Affectionately referred to as Puerto Rico’s little sister, the island of Vieques is what locals liken to the days of “pre-industrial Puerto Rico.” At 55 square miles, the island is twice as large as Manhattan in area, but with only 9500 inhabitants. That leaves a lot of land—verdant, rolling hills edged with miles of sandy beaches—without the crowds. The Spanish annexed the island, just six miles off the southeastern coast of Puerto Rico, in 1854, only for the US to claim it as part of the spoils of the Spanish-American War in 1898. The US Navy moved in during World War II, as they found the spot a strategic and inconspicuous base for target and landing practice. Weary of explosions eroding the island’s eco-system, protests by the locals sent the Navy packing in 2003. Today, Vieques remains one of the world’s few well-preserved tropical hideaways. Here are five reasons why it’s a worthy travel destination.
It’s for Lovers
Just off-the-radar enough to run away with a paramour, and filled with enough romantic island beauty for a honeymoon, the W Retreat & Spa has all of the best love-nest amenities. Think chic, high-design rooms with luxurious soaking tubs and balconies; crystalline infinity pools; two gorgeous beaches, including one for adults only; a restaurant with an outdoor terrace overlooking the ocean; and a terrific, 6,000-foot spa. The “Private Couples Experience” at Away Spa includes a 60-minute couples massage by candlelight, a 30-minute candlelight Jacuzzi soak, and a private five-course dinner with champagne and wine pairings. If couples weren’t starry-eyed upon check-in, they are sure to be when they check out.

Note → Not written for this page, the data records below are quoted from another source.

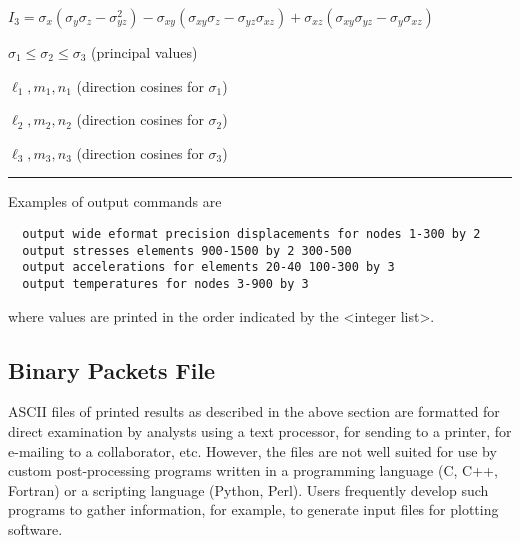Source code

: \documentclass[11pt]{report}
\numberwithin{equation}{section}
\newcommand{\nin} {\noindent}
\newcommand{\tl}{\textless\xspace}
\newcommand{\tg}{\textgreater\xspace}
\begin{document}
 \nin $I_3 = \sigma_x \left ( \sigma_y\sigma_z - \sigma_{yz}^2 \right ) - 
       \sigma_{xy} \left ( \sigma_{xy}\sigma_z - \sigma_{yz}\sigma_{xz} \right ) +
       \sigma_{xz} \left ( \sigma_{xy}\sigma_{yz} - \sigma_y\sigma_{xz} \right ) $ 
       
\nin $\sigma_1 \le \sigma_2 \le \sigma_3$ (principal values)

\nin $\ell_1, m_1, n_1$  (direction cosines for $\sigma_1$)

\nin $\ell_2, m_2, n_2$ (direction cosines for $\sigma_2$)

\nin $\ell_3, m_3, n_3$ (direction cosines for $\sigma_3$)
\vspace{0.1in}\hrule \vspace{0.1in}
\normalsize


\nin Examples of output commands are
\small
\begin{verbatim}
  output wide eformat precision displacements for nodes 1-300 by 2
  output stresses elements 900-1500 by 2 300-500
  output accelerations for elements 20-40 100-300 by 3
  output temperatures for nodes 3-900 by 3
\end{verbatim}
\normalsize
where values are printed in the order indicated by the \tl{integer list}\tg.

\subsection{Binary Packets File}
\nin
ASCII files of printed results as described in the above section are formatted for
direct examination by analysts using a text processor, for sending to a 
printer, for e-mailing to a collaborator, etc. However, the files are not well
suited for use by custom post-processing programs written in a programming
language (C, C++, Fortran) or a scripting language (Python, Perl). Users frequently
develop such programs to gather information, for example, to generate input files for 
plotting software.
\end{document}
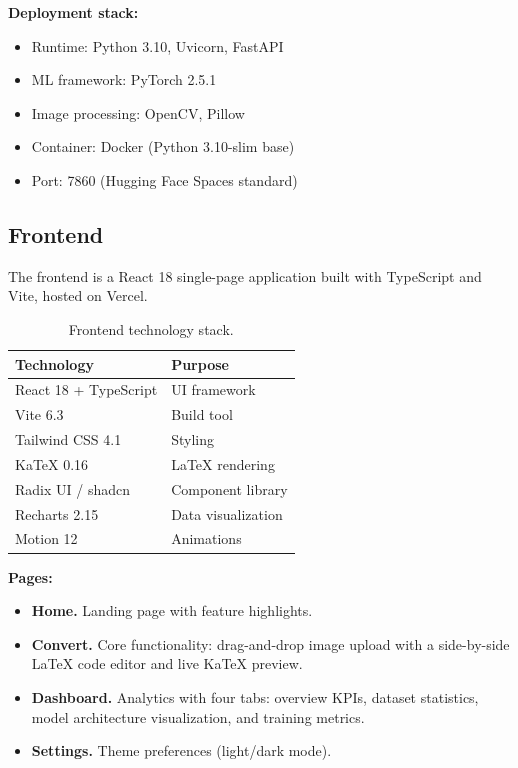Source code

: \documentclass[11pt,a4paper]{article}
\begin{document}
\textbf{Deployment stack:}
\begin{itemize}[nosep]
  \item Runtime: Python 3.10, Uvicorn, FastAPI
  \item ML framework: PyTorch 2.5.1
  \item Image processing: OpenCV, Pillow
  \item Container: Docker (Python 3.10-slim base)
  \item Port: 7860 (Hugging Face Spaces standard)
\end{itemize}

\subsection{Frontend}

The frontend is a React 18 single-page application built with TypeScript and Vite, hosted on Vercel.

\begin{table}[H]
\centering
\caption{Frontend technology stack.}
\label{tab:frontend}
\begin{tabular}{ll}
\toprule
\textbf{Technology} & \textbf{Purpose} \\
\midrule
React 18 + TypeScript & UI framework \\
Vite 6.3              & Build tool \\
Tailwind CSS 4.1      & Styling \\
KaTeX 0.16            & \LaTeX{} rendering \\
Radix UI / shadcn     & Component library \\
Recharts 2.15         & Data visualization \\
Motion 12             & Animations \\
\bottomrule
\end{tabular}
\end{table}

\textbf{Pages:}
\begin{itemize}[nosep]
  \item \textbf{Home.} Landing page with feature highlights.
  \item \textbf{Convert.} Core functionality: drag-and-drop image upload with a side-by-side \LaTeX{} code editor and live KaTeX preview.
  \item \textbf{Dashboard.} Analytics with four tabs: overview KPIs, dataset statistics, model architecture visualization, and training metrics.
  \item \textbf{Settings.} Theme preferences (light/dark mode).
\end{itemize}
\end{document}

There’s no shortage of sand in Vieques, and the variety allows for something for every type of beach bum. Navio on the south side is where the bodysurfers go to ride; Green Beach is known for its unobstructed viewpoints of the main island of Puerto Rico; and Blue Beach (Chiva) is famous for its terrific snorkeling—swimmers can spot everything from giant sea turtles to lionfish. Sun Bay is the popular public beach for its picnicking facilities, while divers prefer Mosquito Pier for its abundant reef life. Playa Negrita is the island’s distinctive black sand beach.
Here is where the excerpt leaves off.